Work order —
Across the records below, count the lines that contain "Hendricks" and write down only the count.

Records shown —
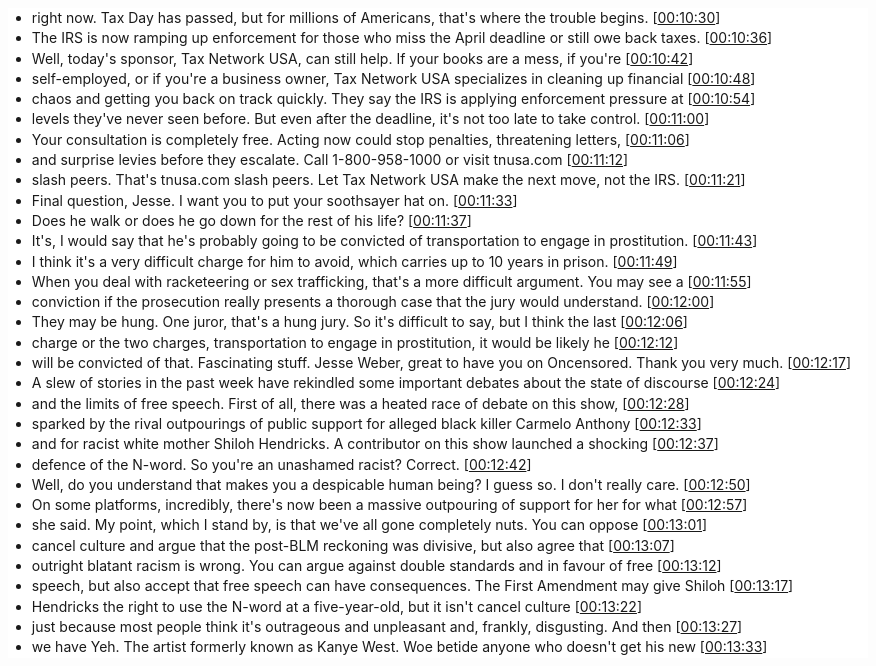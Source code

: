*  right now. Tax Day has passed, but for millions of Americans, that's where the trouble begins. [[00:10:30](https://www.youtube.com/watch?v=b7SNzA5zgLc&t=630.96s)]
*  The IRS is now ramping up enforcement for those who miss the April deadline or still owe back taxes. [[00:10:36](https://www.youtube.com/watch?v=b7SNzA5zgLc&t=636.0s)]
*  Well, today's sponsor, Tax Network USA, can still help. If your books are a mess, if you're [[00:10:42](https://www.youtube.com/watch?v=b7SNzA5zgLc&t=642.4000000000001s)]
*  self-employed, or if you're a business owner, Tax Network USA specializes in cleaning up financial [[00:10:48](https://www.youtube.com/watch?v=b7SNzA5zgLc&t=648.24s)]
*  chaos and getting you back on track quickly. They say the IRS is applying enforcement pressure at [[00:10:54](https://www.youtube.com/watch?v=b7SNzA5zgLc&t=654.8000000000001s)]
*  levels they've never seen before. But even after the deadline, it's not too late to take control. [[00:11:00](https://www.youtube.com/watch?v=b7SNzA5zgLc&t=660.48s)]
*  Your consultation is completely free. Acting now could stop penalties, threatening letters, [[00:11:06](https://www.youtube.com/watch?v=b7SNzA5zgLc&t=666.5600000000001s)]
*  and surprise levies before they escalate. Call 1-800-958-1000 or visit tnusa.com [[00:11:12](https://www.youtube.com/watch?v=b7SNzA5zgLc&t=672.32s)]
*  slash peers. That's tnusa.com slash peers. Let Tax Network USA make the next move, not the IRS. [[00:11:21](https://www.youtube.com/watch?v=b7SNzA5zgLc&t=681.44s)]
*  Final question, Jesse. I want you to put your soothsayer hat on. [[00:11:33](https://www.youtube.com/watch?v=b7SNzA5zgLc&t=693.12s)]
*  Does he walk or does he go down for the rest of his life? [[00:11:37](https://www.youtube.com/watch?v=b7SNzA5zgLc&t=697.84s)]
*  It's, I would say that he's probably going to be convicted of transportation to engage in prostitution. [[00:11:43](https://www.youtube.com/watch?v=b7SNzA5zgLc&t=703.04s)]
*  I think it's a very difficult charge for him to avoid, which carries up to 10 years in prison. [[00:11:49](https://www.youtube.com/watch?v=b7SNzA5zgLc&t=709.76s)]
*  When you deal with racketeering or sex trafficking, that's a more difficult argument. You may see a [[00:11:55](https://www.youtube.com/watch?v=b7SNzA5zgLc&t=715.04s)]
*  conviction if the prosecution really presents a thorough case that the jury would understand. [[00:12:00](https://www.youtube.com/watch?v=b7SNzA5zgLc&t=720.4s)]
*  They may be hung. One juror, that's a hung jury. So it's difficult to say, but I think the last [[00:12:06](https://www.youtube.com/watch?v=b7SNzA5zgLc&t=726.48s)]
*  charge or the two charges, transportation to engage in prostitution, it would be likely he [[00:12:12](https://www.youtube.com/watch?v=b7SNzA5zgLc&t=732.8s)]
*  will be convicted of that. Fascinating stuff. Jesse Weber, great to have you on Oncensored. Thank you very much. [[00:12:17](https://www.youtube.com/watch?v=b7SNzA5zgLc&t=737.12s)]
*  A slew of stories in the past week have rekindled some important debates about the state of discourse [[00:12:24](https://www.youtube.com/watch?v=b7SNzA5zgLc&t=744.4s)]
*  and the limits of free speech. First of all, there was a heated race of debate on this show, [[00:12:28](https://www.youtube.com/watch?v=b7SNzA5zgLc&t=748.72s)]
*  sparked by the rival outpourings of public support for alleged black killer Carmelo Anthony [[00:12:33](https://www.youtube.com/watch?v=b7SNzA5zgLc&t=753.2s)]
*  and for racist white mother Shiloh Hendricks. A contributor on this show launched a shocking [[00:12:37](https://www.youtube.com/watch?v=b7SNzA5zgLc&t=757.76s)]
*  defence of the N-word. So you're an unashamed racist? Correct. [[00:12:42](https://www.youtube.com/watch?v=b7SNzA5zgLc&t=762.64s)]
*  Well, do you understand that makes you a despicable human being? I guess so. I don't really care. [[00:12:50](https://www.youtube.com/watch?v=b7SNzA5zgLc&t=770.64s)]
*  On some platforms, incredibly, there's now been a massive outpouring of support for her for what [[00:12:57](https://www.youtube.com/watch?v=b7SNzA5zgLc&t=777.04s)]
*  she said. My point, which I stand by, is that we've all gone completely nuts. You can oppose [[00:13:01](https://www.youtube.com/watch?v=b7SNzA5zgLc&t=781.6s)]
*  cancel culture and argue that the post-BLM reckoning was divisive, but also agree that [[00:13:07](https://www.youtube.com/watch?v=b7SNzA5zgLc&t=787.2s)]
*  outright blatant racism is wrong. You can argue against double standards and in favour of free [[00:13:12](https://www.youtube.com/watch?v=b7SNzA5zgLc&t=792.5600000000001s)]
*  speech, but also accept that free speech can have consequences. The First Amendment may give Shiloh [[00:13:17](https://www.youtube.com/watch?v=b7SNzA5zgLc&t=797.6s)]
*  Hendricks the right to use the N-word at a five-year-old, but it isn't cancel culture [[00:13:22](https://www.youtube.com/watch?v=b7SNzA5zgLc&t=802.72s)]
*  just because most people think it's outrageous and unpleasant and, frankly, disgusting. And then [[00:13:27](https://www.youtube.com/watch?v=b7SNzA5zgLc&t=807.5200000000001s)]
*  we have Yeh. The artist formerly known as Kanye West. Woe betide anyone who doesn't get his new [[00:13:33](https://www.youtube.com/watch?v=b7SNzA5zgLc&t=813.52s)]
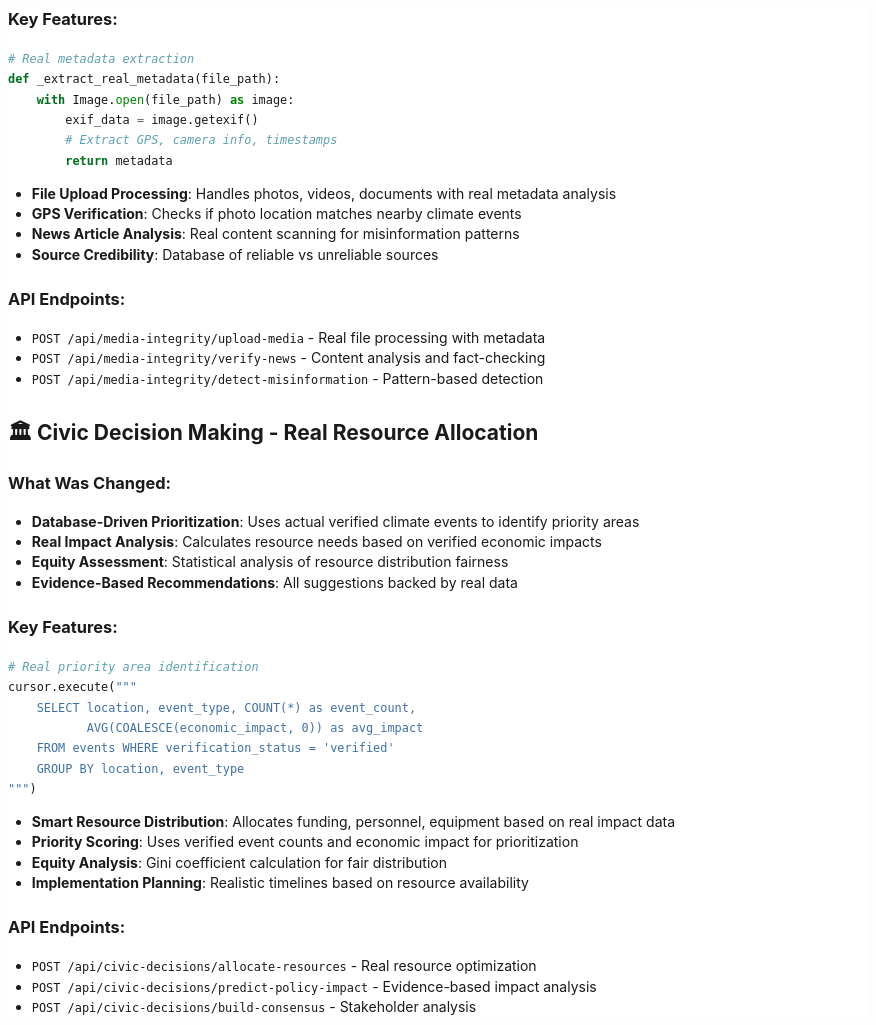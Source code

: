 ### Key Features:
```python
# Real metadata extraction
def _extract_real_metadata(file_path):
    with Image.open(file_path) as image:
        exif_data = image.getexif()
        # Extract GPS, camera info, timestamps
        return metadata
```

- **File Upload Processing**: Handles photos, videos, documents with real metadata analysis
- **GPS Verification**: Checks if photo location matches nearby climate events
- **News Article Analysis**: Real content scanning for misinformation patterns
- **Source Credibility**: Database of reliable vs unreliable sources

### API Endpoints:
- `POST /api/media-integrity/upload-media` - Real file processing with metadata
- `POST /api/media-integrity/verify-news` - Content analysis and fact-checking
- `POST /api/media-integrity/detect-misinformation` - Pattern-based detection

## 🏛️ Civic Decision Making - Real Resource Allocation

### What Was Changed:
- **Database-Driven Prioritization**: Uses actual verified climate events to identify priority areas
- **Real Impact Analysis**: Calculates resource needs based on verified economic impacts
- **Equity Assessment**: Statistical analysis of resource distribution fairness
- **Evidence-Based Recommendations**: All suggestions backed by real data

### Key Features:
```python
# Real priority area identification
cursor.execute("""
    SELECT location, event_type, COUNT(*) as event_count, 
           AVG(COALESCE(economic_impact, 0)) as avg_impact
    FROM events WHERE verification_status = 'verified'
    GROUP BY location, event_type
""")
```

- **Smart Resource Distribution**: Allocates funding, personnel, equipment based on real impact data
- **Priority Scoring**: Uses verified event counts and economic impact for prioritization
- **Equity Analysis**: Gini coefficient calculation for fair distribution
- **Implementation Planning**: Realistic timelines based on resource availability

### API Endpoints:
- `POST /api/civic-decisions/allocate-resources` - Real resource optimization
- `POST /api/civic-decisions/predict-policy-impact` - Evidence-based impact analysis
- `POST /api/civic-decisions/build-consensus` - Stakeholder analysis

Task response —
2